Por razones conocidas, el Papa está de moda y, en su doble condición de jefe de Estado de la Santa Sede y jerarca máximo de la Iglesia católica, goza de gran prestigio. En el ejercicio de ambas investiduras, se afirma que no hace política porque su reino no es de este mundo. No obstante, los hechos y voz del Sumo Pontífice son referentes en temas que interesan a la comunidad de naciones. Libres del antiguo dogma de la infalibilidad, los pronunciamientos de León XIV confirman la gran influencia que ejerce, entre otros, en capítulos relacionados con la moral, la justicia y la paz. En efecto, a lo largo de la historia pero señaladamente desde el fin de la Segunda Guerra Mundial, los sucesivos sucesores de Pedro, en mayor o menor medida, han sido arquitectos del orden global. Lo mismo para denunciar la guerra que para impulsar la solidaridad y el compromiso con los menos favorecidos, el punto de vista papal no puede pasarse por alto porque trasciende el ámbito de lo religioso. Esa opinión, fundamentada en los concilios vaticanos Primero y Segundo, traza rutas para la conducta ética de personas, pueblos y naciones, con base en lo que dispone el Derecho Natural. Ello explica que la pedagogía eclesiástica del Papa estadounidense descarte la servidumbre, condene la guerra y ponga en alto a la paz, como estado ideal donde prosperan la justicia y la tolerancia, el diálogo cultural e interreligioso y la opción preferencial por los pobres.

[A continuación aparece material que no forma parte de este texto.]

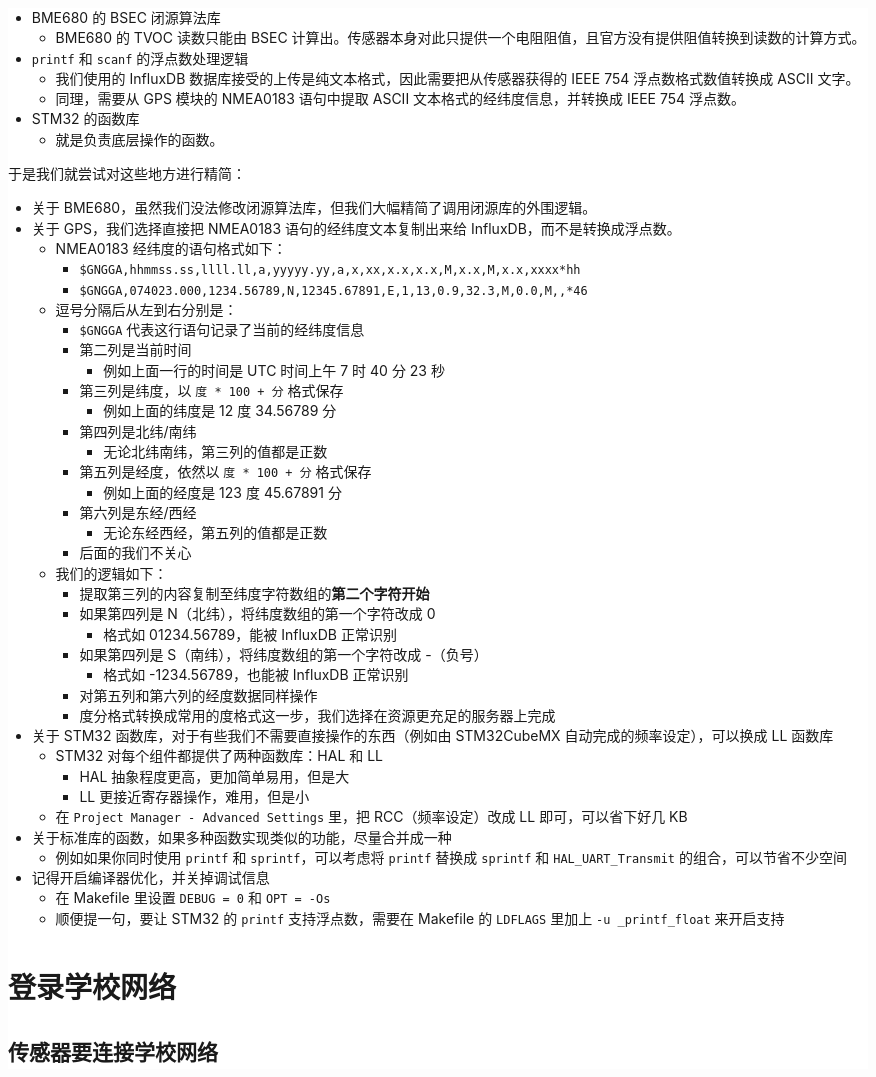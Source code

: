 - BME680 的 BSEC 闭源算法库
  - BME680 的 TVOC 读数只能由 BSEC 计算出。传感器本身对此只提供一个电阻阻值，且官方没有提供阻值转换到读数的计算方式。
- `printf` 和 `scanf` 的浮点数处理逻辑
  - 我们使用的 InfluxDB 数据库接受的上传是纯文本格式，因此需要把从传感器获得的 IEEE 754 浮点数格式数值转换成 ASCII 文字。
  - 同理，需要从 GPS 模块的 NMEA0183 语句中提取 ASCII 文本格式的经纬度信息，并转换成 IEEE 754 浮点数。
- STM32 的函数库
  - 就是负责底层操作的函数。

于是我们就尝试对这些地方进行精简：

- 关于 BME680，虽然我们没法修改闭源算法库，但我们大幅精简了调用闭源库的外围逻辑。
- 关于 GPS，我们选择直接把 NMEA0183 语句的经纬度文本复制出来给 InfluxDB，而不是转换成浮点数。
  - NMEA0183 经纬度的语句格式如下：
    - `$GNGGA,hhmmss.ss,llll.ll,a,yyyyy.yy,a,x,xx,x.x,x.x,M,x.x,M,x.x,xxxx*hh`
    - `$GNGGA,074023.000,1234.56789,N,12345.67891,E,1,13,0.9,32.3,M,0.0,M,,*46`
  - 逗号分隔后从左到右分别是：
    - `$GNGGA` 代表这行语句记录了当前的经纬度信息
    - 第二列是当前时间
      - 例如上面一行的时间是 UTC 时间上午 7 时 40 分 23 秒
    - 第三列是纬度，以 `度 * 100 + 分` 格式保存
      - 例如上面的纬度是 12 度 34.56789 分
    - 第四列是北纬/南纬
      - 无论北纬南纬，第三列的值都是正数
    - 第五列是经度，依然以 `度 * 100 + 分` 格式保存
      - 例如上面的经度是 123 度 45.67891 分
    - 第六列是东经/西经
      - 无论东经西经，第五列的值都是正数
    - 后面的我们不关心
  - 我们的逻辑如下：
    - 提取第三列的内容复制至纬度字符数组的**第二个字符开始**
    - 如果第四列是 N（北纬），将纬度数组的第一个字符改成 0
      - 格式如 01234.56789，能被 InfluxDB 正常识别
    - 如果第四列是 S（南纬），将纬度数组的第一个字符改成 -（负号）
      - 格式如 -1234.56789，也能被 InfluxDB 正常识别
    - 对第五列和第六列的经度数据同样操作
    - 度分格式转换成常用的度格式这一步，我们选择在资源更充足的服务器上完成
- 关于 STM32 函数库，对于有些我们不需要直接操作的东西（例如由 STM32CubeMX 自动完成的频率设定），可以换成 LL 函数库
  - STM32 对每个组件都提供了两种函数库：HAL 和 LL
    - HAL 抽象程度更高，更加简单易用，但是大
    - LL 更接近寄存器操作，难用，但是小
  - 在 `Project Manager - Advanced Settings` 里，把 RCC（频率设定）改成 LL 即可，可以省下好几 KB
- 关于标准库的函数，如果多种函数实现类似的功能，尽量合并成一种
  - 例如如果你同时使用 `printf` 和 `sprintf`，可以考虑将 `printf` 替换成 `sprintf` 和 `HAL_UART_Transmit` 的组合，可以节省不少空间
- 记得开启编译器优化，并关掉调试信息
  - 在 Makefile 里设置 `DEBUG = 0` 和 `OPT = -Os`
  - 顺便提一句，要让 STM32 的 `printf` 支持浮点数，需要在 Makefile 的 `LDFLAGS` 里加上 `-u _printf_float` 来开启支持

登录学校网络
==========

传感器要连接学校网络
-----------------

Tras los llamados de Juan XXIII en su encíclica Pacem in Terris y de Paulo VI en Populorum Progressio, Juan Pablo II tuvo el acierto de posicionar a la sede petrina como actor central de las relaciones internacionales, en el momento crucial del desmoronamiento del bloque socialista. Con ese bagaje, sus sucesores Benedicto XVI y Francisco I ejercieron su labor pastoral con ánimo de contribuir al entendimiento universal, en la compleja etapa de la posguerra fría. Ambos lo hicieron desde una plataforma de fortaleza doctrinaria, que llevó al obispo alemán a denunciar el relativismo y a criticar al “palacio de cristal”, como llamaba a la ONU, por apartarse del jusnaturalismo en aras, decía, de un desarrollo progresivo equivocado del Derecho Internacional. Ello explica el permanente rechazo de Ratzinger a la imposición de bloqueos contra países determinados, por ser una práctica disfrazada de legal pero claramente violatoria del Derecho Internacional Humanitario. Por su parte, Bergoglio retomó las enseñanzas conciliares para denunciar la situación de los migrantes, proteger el patrimonio natural y denunciar lo que llamó la “cultura del descarte”, en alusión a los efectos perniciosos de la economía neoliberal en el desarrollo sustentable y entre los sectores sociales menos favorecidos. Hoy, en un entorno mundial tenso y peligroso, León XIV replica estas enseñanzas en su narrativa religiosa y en el ejercicio de su apostolado, dentro del espíritu misionero agustino que lo formó como sacerdote. Cierto, Robert Prevost, con humildad pero firmeza, hace señalamientos que incomodan al poder porque subrayan el deber ser, que entiende como servicio a la comunidad y no como culto a la personalidad y al dinero. Despúes de todo, lo que hace como pastor resume dos mil años de historia cristiana y aspira a hacer del planeta un hogar seguro y viable para toda la humanidad. Así lo sugirió al inicio de su reinado, el 8 de mayo de 2025, cuando pidió apoyo e invitó a que todos le ayuden a construir puentes  de diálogo “para ser un solo pueblo, siempre en paz”. (Opus iustitia pax)

El autor es doctor en Ciencias Políticas e Internacionalista.